TASK DESCRIPTION
Scan the records for the word "Shamir". Copy each line that includes it.

■ ■ ■ ■ ■

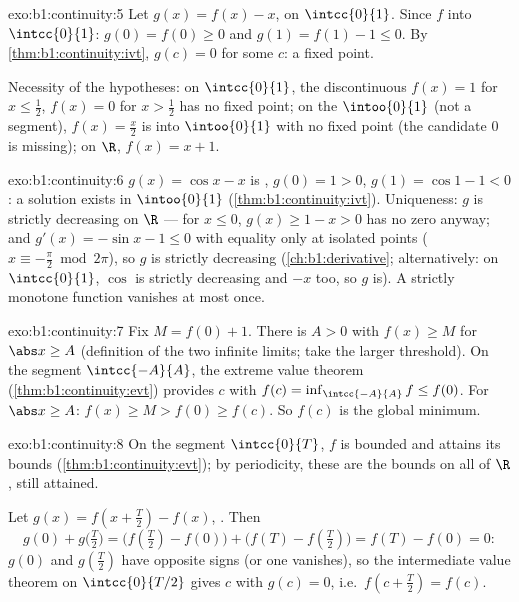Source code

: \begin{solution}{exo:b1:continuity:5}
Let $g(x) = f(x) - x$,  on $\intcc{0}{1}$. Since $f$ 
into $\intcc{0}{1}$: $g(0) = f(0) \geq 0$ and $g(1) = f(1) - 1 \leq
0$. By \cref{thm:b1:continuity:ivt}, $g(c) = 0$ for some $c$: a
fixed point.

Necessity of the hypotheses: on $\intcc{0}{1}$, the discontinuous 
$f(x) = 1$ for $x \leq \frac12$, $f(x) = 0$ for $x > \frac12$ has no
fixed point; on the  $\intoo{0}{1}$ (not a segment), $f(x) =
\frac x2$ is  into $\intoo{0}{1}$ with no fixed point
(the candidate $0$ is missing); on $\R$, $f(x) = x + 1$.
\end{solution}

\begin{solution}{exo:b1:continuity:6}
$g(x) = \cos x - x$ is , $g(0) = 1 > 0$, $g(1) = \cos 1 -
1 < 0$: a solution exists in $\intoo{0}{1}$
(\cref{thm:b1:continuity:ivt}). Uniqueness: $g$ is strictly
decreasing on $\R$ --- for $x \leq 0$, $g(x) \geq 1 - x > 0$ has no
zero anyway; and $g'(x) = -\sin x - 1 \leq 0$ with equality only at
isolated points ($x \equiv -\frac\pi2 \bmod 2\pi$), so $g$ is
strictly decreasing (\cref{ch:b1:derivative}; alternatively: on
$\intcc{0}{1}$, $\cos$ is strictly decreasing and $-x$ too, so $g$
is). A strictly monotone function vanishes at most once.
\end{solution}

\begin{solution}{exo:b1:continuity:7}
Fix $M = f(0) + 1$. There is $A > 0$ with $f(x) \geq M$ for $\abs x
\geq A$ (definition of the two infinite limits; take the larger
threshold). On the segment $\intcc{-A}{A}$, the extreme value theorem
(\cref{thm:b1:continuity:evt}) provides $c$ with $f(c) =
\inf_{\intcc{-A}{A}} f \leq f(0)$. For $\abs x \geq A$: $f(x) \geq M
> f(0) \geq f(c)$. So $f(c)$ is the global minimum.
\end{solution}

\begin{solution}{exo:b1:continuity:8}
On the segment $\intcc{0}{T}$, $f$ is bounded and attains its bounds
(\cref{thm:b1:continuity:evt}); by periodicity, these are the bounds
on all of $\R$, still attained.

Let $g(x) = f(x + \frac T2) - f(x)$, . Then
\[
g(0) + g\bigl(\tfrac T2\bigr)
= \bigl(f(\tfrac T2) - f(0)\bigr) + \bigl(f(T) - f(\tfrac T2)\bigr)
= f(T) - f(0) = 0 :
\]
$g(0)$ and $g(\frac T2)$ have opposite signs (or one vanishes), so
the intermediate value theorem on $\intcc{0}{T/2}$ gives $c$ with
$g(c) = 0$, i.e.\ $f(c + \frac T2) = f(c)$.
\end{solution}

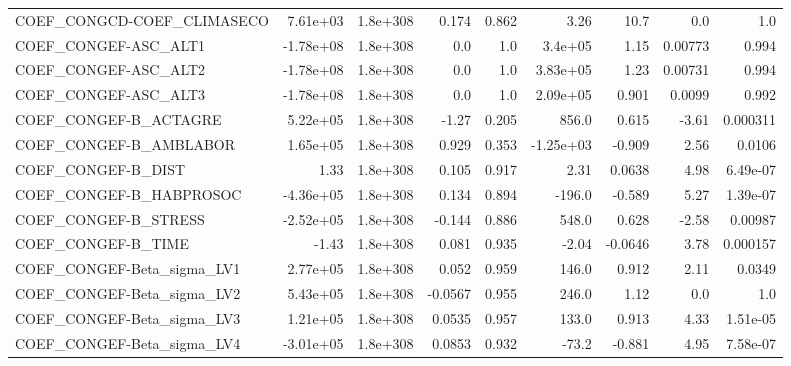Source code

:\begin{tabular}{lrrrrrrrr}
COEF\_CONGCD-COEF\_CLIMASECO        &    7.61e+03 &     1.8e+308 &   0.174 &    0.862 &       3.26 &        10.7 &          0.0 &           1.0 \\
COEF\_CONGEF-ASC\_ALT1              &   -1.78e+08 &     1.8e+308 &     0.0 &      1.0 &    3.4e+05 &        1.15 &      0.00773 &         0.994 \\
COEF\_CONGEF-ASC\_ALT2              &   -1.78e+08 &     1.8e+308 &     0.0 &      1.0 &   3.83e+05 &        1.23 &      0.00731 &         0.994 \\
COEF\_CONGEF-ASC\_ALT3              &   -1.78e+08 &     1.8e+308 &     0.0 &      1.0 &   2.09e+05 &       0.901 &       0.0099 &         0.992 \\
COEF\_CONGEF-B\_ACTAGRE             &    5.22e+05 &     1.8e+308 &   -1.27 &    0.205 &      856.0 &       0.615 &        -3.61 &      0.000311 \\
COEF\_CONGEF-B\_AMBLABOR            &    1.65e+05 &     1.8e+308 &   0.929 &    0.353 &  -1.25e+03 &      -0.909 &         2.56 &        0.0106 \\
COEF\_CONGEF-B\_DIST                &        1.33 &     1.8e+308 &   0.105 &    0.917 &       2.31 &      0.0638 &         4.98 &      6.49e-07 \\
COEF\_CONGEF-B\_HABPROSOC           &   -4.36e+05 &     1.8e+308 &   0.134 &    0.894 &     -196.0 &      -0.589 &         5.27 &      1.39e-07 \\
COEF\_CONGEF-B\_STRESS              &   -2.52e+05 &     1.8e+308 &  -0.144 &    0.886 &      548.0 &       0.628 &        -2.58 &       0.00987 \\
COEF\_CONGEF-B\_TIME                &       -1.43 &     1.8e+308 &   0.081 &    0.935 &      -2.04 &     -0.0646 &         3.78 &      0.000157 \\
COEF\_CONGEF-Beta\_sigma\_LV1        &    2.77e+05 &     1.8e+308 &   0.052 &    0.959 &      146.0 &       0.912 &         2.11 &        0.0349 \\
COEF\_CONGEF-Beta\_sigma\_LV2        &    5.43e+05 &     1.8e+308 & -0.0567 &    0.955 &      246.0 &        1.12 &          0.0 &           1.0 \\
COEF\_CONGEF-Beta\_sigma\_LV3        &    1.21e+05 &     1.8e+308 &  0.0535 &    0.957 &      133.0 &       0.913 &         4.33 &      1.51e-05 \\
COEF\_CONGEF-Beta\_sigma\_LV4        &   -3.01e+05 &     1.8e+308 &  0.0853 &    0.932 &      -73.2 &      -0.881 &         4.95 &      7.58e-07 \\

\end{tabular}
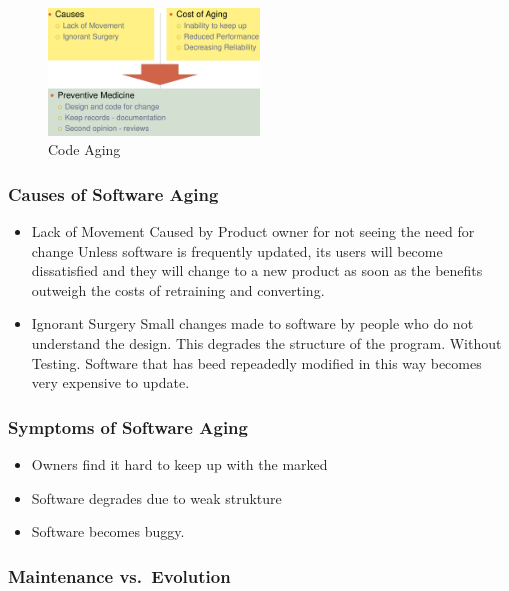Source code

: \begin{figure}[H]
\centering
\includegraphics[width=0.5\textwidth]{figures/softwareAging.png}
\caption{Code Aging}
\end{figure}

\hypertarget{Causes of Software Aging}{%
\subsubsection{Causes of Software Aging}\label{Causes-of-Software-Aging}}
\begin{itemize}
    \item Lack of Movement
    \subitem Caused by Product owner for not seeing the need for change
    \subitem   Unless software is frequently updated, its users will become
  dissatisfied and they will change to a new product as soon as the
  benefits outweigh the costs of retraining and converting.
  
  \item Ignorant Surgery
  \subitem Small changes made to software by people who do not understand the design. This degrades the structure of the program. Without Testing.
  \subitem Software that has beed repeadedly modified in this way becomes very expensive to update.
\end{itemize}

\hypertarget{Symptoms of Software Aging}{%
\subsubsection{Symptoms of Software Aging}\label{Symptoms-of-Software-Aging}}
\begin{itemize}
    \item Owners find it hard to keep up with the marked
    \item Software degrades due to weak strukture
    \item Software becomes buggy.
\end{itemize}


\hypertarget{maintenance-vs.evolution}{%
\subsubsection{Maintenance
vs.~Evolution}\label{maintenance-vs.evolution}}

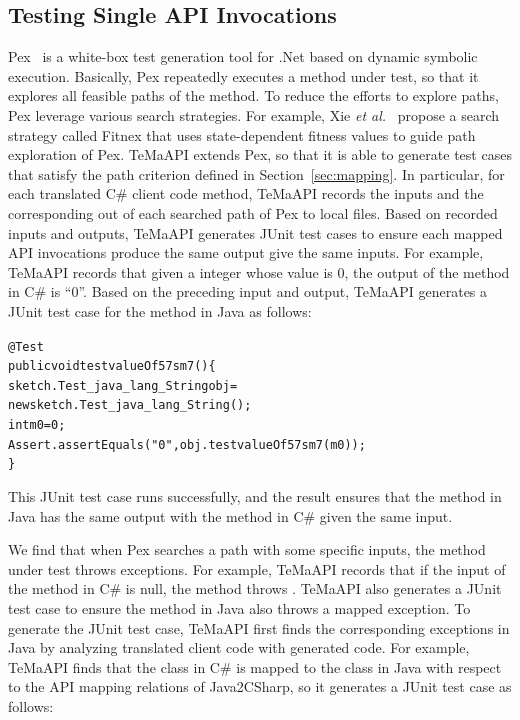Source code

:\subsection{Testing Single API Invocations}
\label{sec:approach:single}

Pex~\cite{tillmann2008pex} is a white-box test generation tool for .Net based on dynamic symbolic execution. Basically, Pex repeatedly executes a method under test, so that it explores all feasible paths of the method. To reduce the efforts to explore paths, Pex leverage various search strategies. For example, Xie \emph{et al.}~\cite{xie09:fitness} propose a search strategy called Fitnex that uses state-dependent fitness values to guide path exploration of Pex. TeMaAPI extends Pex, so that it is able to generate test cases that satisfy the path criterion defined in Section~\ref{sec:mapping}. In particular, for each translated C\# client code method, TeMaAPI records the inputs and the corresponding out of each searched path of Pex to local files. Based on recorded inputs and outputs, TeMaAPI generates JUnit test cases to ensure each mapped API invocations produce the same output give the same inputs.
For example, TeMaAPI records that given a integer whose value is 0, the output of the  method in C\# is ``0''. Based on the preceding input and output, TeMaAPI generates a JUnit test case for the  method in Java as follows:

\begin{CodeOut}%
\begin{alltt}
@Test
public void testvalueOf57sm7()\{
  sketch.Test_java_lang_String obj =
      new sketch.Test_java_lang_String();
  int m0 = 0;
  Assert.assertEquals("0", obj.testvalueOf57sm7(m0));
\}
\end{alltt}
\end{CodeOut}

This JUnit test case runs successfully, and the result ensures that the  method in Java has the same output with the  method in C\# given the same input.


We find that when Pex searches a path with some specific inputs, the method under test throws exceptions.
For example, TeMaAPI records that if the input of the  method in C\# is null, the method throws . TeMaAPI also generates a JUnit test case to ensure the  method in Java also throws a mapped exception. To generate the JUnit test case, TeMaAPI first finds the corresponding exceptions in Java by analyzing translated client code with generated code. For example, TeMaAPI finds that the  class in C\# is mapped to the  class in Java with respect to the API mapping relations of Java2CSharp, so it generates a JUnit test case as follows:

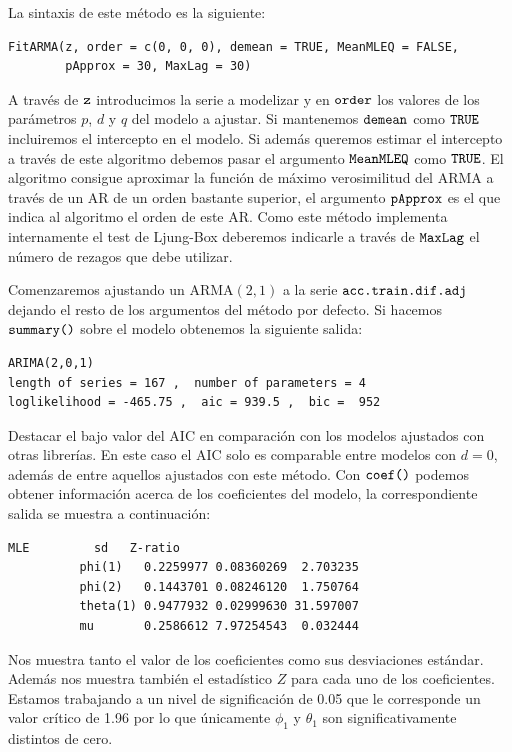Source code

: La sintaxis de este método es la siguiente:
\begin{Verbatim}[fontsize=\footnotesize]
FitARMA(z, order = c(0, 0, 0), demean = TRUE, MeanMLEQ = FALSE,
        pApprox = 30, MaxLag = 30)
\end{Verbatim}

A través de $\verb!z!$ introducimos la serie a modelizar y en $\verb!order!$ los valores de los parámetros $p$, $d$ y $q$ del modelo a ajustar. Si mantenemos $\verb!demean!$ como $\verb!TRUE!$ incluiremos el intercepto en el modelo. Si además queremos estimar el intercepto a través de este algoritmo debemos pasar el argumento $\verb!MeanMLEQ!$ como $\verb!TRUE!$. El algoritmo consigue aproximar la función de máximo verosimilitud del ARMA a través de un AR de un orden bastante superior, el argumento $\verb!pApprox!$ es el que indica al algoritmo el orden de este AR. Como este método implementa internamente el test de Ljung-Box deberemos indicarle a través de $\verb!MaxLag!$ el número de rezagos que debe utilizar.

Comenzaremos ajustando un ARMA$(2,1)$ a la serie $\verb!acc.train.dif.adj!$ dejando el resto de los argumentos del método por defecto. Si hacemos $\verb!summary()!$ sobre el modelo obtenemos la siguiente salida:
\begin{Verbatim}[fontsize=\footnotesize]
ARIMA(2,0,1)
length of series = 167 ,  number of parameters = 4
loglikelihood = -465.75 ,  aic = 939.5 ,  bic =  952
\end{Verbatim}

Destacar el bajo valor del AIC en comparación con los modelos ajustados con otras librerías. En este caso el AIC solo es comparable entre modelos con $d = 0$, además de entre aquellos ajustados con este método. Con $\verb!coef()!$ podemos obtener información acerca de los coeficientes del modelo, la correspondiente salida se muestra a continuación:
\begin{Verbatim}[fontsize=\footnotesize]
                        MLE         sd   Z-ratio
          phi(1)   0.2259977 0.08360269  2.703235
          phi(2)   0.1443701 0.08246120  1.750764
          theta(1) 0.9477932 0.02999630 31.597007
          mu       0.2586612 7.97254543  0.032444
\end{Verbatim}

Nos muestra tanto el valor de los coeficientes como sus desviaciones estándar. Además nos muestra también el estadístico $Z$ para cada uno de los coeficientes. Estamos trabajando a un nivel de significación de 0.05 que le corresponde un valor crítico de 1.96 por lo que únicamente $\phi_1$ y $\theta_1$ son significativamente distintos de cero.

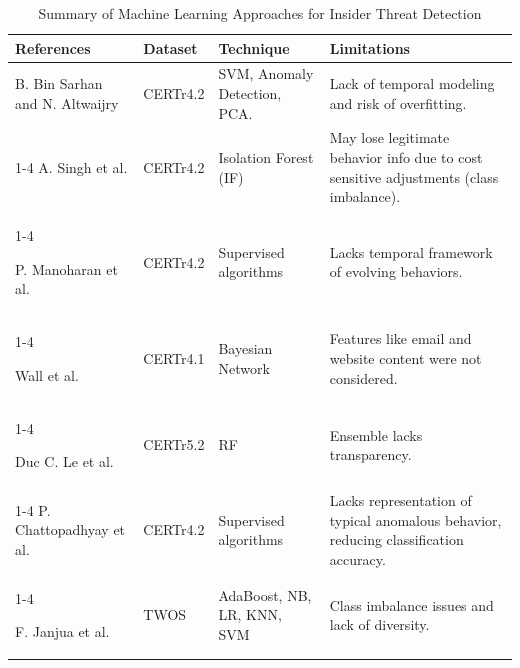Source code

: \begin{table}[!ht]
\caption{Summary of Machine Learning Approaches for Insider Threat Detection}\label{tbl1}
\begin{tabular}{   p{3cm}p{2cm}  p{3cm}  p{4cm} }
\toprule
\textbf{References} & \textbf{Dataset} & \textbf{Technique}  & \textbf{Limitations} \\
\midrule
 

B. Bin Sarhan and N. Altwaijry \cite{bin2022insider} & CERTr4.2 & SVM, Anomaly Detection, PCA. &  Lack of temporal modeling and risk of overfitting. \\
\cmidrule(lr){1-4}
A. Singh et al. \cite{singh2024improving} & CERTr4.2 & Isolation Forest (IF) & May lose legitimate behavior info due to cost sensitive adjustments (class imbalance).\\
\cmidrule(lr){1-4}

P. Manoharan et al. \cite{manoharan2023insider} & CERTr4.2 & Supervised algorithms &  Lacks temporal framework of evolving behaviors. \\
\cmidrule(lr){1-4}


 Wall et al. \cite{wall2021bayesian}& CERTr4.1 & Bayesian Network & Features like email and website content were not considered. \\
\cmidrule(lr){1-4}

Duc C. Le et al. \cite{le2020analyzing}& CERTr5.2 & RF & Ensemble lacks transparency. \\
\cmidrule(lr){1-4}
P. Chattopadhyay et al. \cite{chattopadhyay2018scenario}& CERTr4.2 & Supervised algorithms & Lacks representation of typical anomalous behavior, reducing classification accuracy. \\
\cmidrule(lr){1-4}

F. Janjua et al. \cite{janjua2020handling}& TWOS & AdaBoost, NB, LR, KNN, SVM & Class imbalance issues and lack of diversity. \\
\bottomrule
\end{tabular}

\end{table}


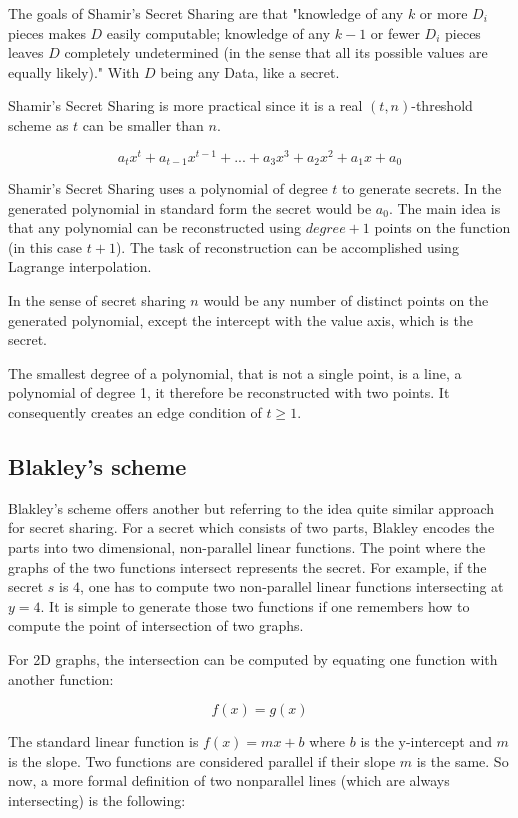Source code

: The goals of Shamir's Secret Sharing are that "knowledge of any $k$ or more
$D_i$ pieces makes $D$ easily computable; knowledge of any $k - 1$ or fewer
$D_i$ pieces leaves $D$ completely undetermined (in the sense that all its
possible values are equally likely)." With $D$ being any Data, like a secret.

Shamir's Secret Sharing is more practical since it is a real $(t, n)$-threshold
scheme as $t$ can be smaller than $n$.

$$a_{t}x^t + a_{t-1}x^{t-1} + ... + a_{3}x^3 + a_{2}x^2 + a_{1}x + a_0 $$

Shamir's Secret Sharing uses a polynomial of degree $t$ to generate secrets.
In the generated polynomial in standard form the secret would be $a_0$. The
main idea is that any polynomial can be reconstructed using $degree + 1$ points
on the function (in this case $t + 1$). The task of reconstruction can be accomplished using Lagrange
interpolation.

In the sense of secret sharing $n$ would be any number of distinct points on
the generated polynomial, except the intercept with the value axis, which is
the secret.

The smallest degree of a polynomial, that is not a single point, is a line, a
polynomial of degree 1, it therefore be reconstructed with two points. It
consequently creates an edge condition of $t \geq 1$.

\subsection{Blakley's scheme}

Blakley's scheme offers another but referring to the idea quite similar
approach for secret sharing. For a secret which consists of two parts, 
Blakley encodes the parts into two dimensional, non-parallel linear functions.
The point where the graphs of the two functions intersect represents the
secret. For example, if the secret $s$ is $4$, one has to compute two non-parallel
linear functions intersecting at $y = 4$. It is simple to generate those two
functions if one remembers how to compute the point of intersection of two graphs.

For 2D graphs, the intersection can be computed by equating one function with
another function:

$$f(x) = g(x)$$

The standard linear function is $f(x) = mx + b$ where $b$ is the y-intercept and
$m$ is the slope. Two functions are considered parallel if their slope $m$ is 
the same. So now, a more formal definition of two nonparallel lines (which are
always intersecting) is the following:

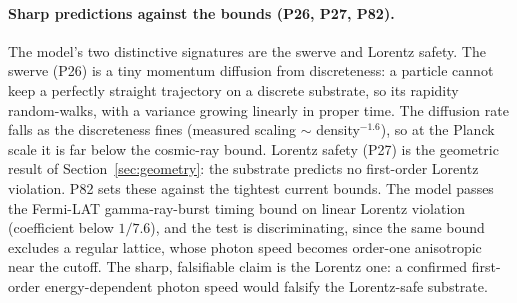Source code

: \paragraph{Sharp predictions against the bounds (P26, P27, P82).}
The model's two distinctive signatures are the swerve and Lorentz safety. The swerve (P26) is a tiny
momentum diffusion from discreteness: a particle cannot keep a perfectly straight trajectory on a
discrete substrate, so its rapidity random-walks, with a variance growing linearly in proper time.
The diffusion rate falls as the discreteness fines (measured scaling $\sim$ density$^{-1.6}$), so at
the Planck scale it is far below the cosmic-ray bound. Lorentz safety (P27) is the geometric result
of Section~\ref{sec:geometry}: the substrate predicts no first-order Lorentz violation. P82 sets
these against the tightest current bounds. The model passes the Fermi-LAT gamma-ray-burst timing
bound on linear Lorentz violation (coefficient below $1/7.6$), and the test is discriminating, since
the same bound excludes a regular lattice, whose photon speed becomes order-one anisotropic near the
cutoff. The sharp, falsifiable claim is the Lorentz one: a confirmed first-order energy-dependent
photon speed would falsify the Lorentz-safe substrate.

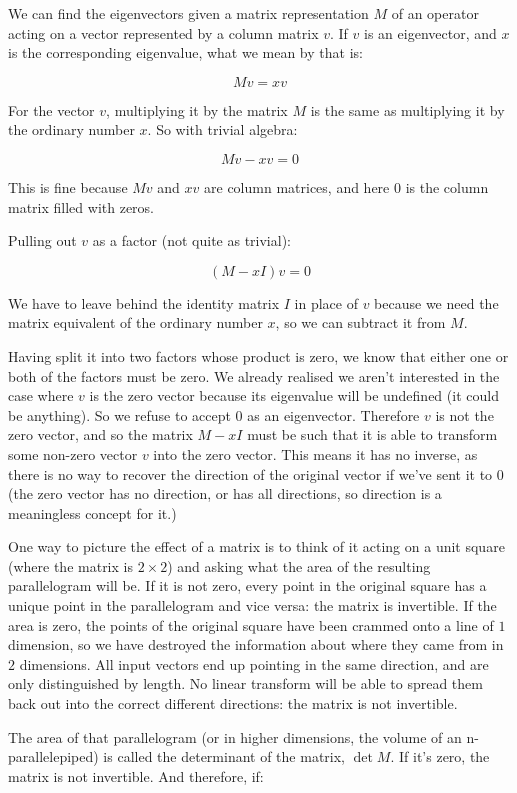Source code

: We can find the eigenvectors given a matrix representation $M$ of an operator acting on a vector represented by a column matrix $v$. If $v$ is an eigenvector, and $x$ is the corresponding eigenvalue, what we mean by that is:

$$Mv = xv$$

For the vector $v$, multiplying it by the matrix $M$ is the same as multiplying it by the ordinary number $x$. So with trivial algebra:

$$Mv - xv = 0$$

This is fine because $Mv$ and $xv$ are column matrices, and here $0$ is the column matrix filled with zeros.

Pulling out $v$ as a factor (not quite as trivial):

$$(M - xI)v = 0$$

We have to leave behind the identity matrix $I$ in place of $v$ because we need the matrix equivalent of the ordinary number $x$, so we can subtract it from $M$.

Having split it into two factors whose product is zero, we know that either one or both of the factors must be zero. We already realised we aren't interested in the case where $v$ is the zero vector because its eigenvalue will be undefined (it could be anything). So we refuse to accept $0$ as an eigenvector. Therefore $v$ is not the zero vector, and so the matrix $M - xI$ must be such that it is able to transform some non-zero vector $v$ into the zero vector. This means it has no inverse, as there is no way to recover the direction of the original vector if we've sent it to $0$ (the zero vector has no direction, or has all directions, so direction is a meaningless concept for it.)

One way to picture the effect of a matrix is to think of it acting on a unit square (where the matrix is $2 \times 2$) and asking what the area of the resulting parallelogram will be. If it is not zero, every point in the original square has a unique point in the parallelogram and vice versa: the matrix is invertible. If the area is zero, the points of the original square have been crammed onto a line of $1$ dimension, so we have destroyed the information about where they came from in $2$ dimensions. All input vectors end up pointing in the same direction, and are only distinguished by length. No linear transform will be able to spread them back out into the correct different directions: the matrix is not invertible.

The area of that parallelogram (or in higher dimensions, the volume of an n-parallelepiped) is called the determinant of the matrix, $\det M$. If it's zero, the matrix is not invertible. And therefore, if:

■ ■ ■ ■ ■

WRITTEN RESPONSE
: The goals of Shamir's Secret Sharing are that "knowledge of any $k$ or more
Shamir's Secret Sharing is more practical since it is a real $(t, n)$-threshold
Shamir's Secret Sharing uses a polynomial of degree $t$ to generate secrets.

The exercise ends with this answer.